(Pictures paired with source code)
##############################

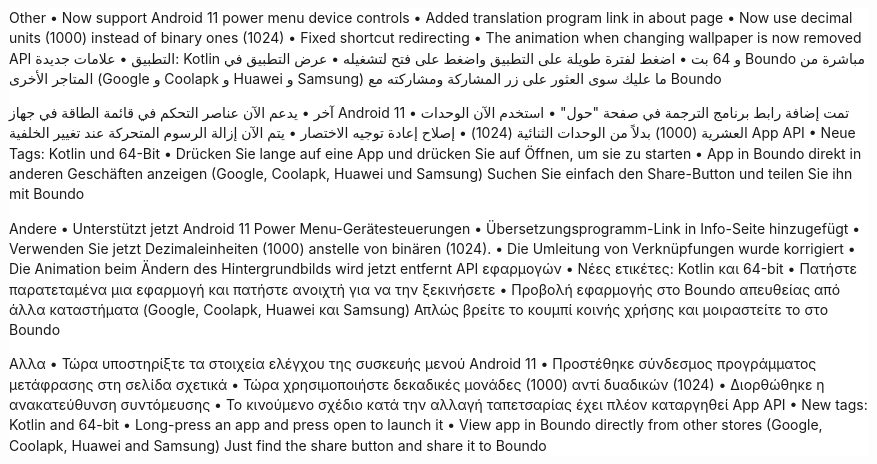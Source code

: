 Other
• Now support Android 11 power menu device controls
• Added translation program link in about page
• Now use decimal units (1000) instead of binary ones (1024)
• Fixed shortcut redirecting
• The animation when changing wallpaper is now removed
</en-US>
<ar>
API التطبيق
• علامات جديدة: Kotlin و 64 بت
• اضغط لفترة طويلة على التطبيق واضغط على فتح لتشغيله
• عرض التطبيق في Boundo مباشرة من المتاجر الأخرى (Google و Coolapk و Huawei و Samsung)
   ما عليك سوى العثور على زر المشاركة ومشاركته مع Boundo

آخر
• يدعم الآن عناصر التحكم في قائمة الطاقة في جهاز Android 11
• تمت إضافة رابط برنامج الترجمة في صفحة "حول"
• استخدم الآن الوحدات العشرية (1000) بدلاً من الوحدات الثنائية (1024)
• إصلاح إعادة توجيه الاختصار
• يتم الآن إزالة الرسوم المتحركة عند تغيير الخلفية
</ar>
<de-DE>
App API
• Neue Tags: Kotlin und 64-Bit
• Drücken Sie lange auf eine App und drücken Sie auf Öffnen, um sie zu starten
• App in Boundo direkt in anderen Geschäften anzeigen (Google, Coolapk, Huawei und Samsung)
   Suchen Sie einfach den Share-Button und teilen Sie ihn mit Boundo

Andere
• Unterstützt jetzt Android 11 Power Menu-Gerätesteuerungen
• Übersetzungsprogramm-Link in Info-Seite hinzugefügt
• Verwenden Sie jetzt Dezimaleinheiten (1000) anstelle von binären (1024).
• Die Umleitung von Verknüpfungen wurde korrigiert
• Die Animation beim Ändern des Hintergrundbilds wird jetzt entfernt
</de-DE>
<el-GR>
API εφαρμογών
• Νέες ετικέτες: Kotlin και 64-bit
• Πατήστε παρατεταμένα μια εφαρμογή και πατήστε ανοιχτή για να την ξεκινήσετε
• Προβολή εφαρμογής στο Boundo απευθείας από άλλα καταστήματα (Google, Coolapk, Huawei και Samsung)
   Απλώς βρείτε το κουμπί κοινής χρήσης και μοιραστείτε το στο Boundo

Αλλα
• Τώρα υποστηρίξτε τα στοιχεία ελέγχου της συσκευής μενού Android 11
• Προστέθηκε σύνδεσμος προγράμματος μετάφρασης στη σελίδα σχετικά
• Τώρα χρησιμοποιήστε δεκαδικές μονάδες (1000) αντί δυαδικών (1024)
• Διορθώθηκε η ανακατεύθυνση συντόμευσης
• Το κινούμενο σχέδιο κατά την αλλαγή ταπετσαρίας έχει πλέον καταργηθεί
</el-GR>
<en-GB>
App API
• New tags: Kotlin and 64-bit
• Long-press an app and press open to launch it
• View app in Boundo directly from other stores (Google, Coolapk, Huawei and Samsung)
  Just find the share button and share it to Boundo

##############################

**Work task:** Take every line above carrying "الآن" and return it.

**Completed task:**
• يدعم الآن عناصر التحكم في قائمة الطاقة في جهاز Android 11
• استخدم الآن الوحدات العشرية (1000) بدلاً من الوحدات الثنائية (1024)
• يتم الآن إزالة الرسوم المتحركة عند تغيير الخلفية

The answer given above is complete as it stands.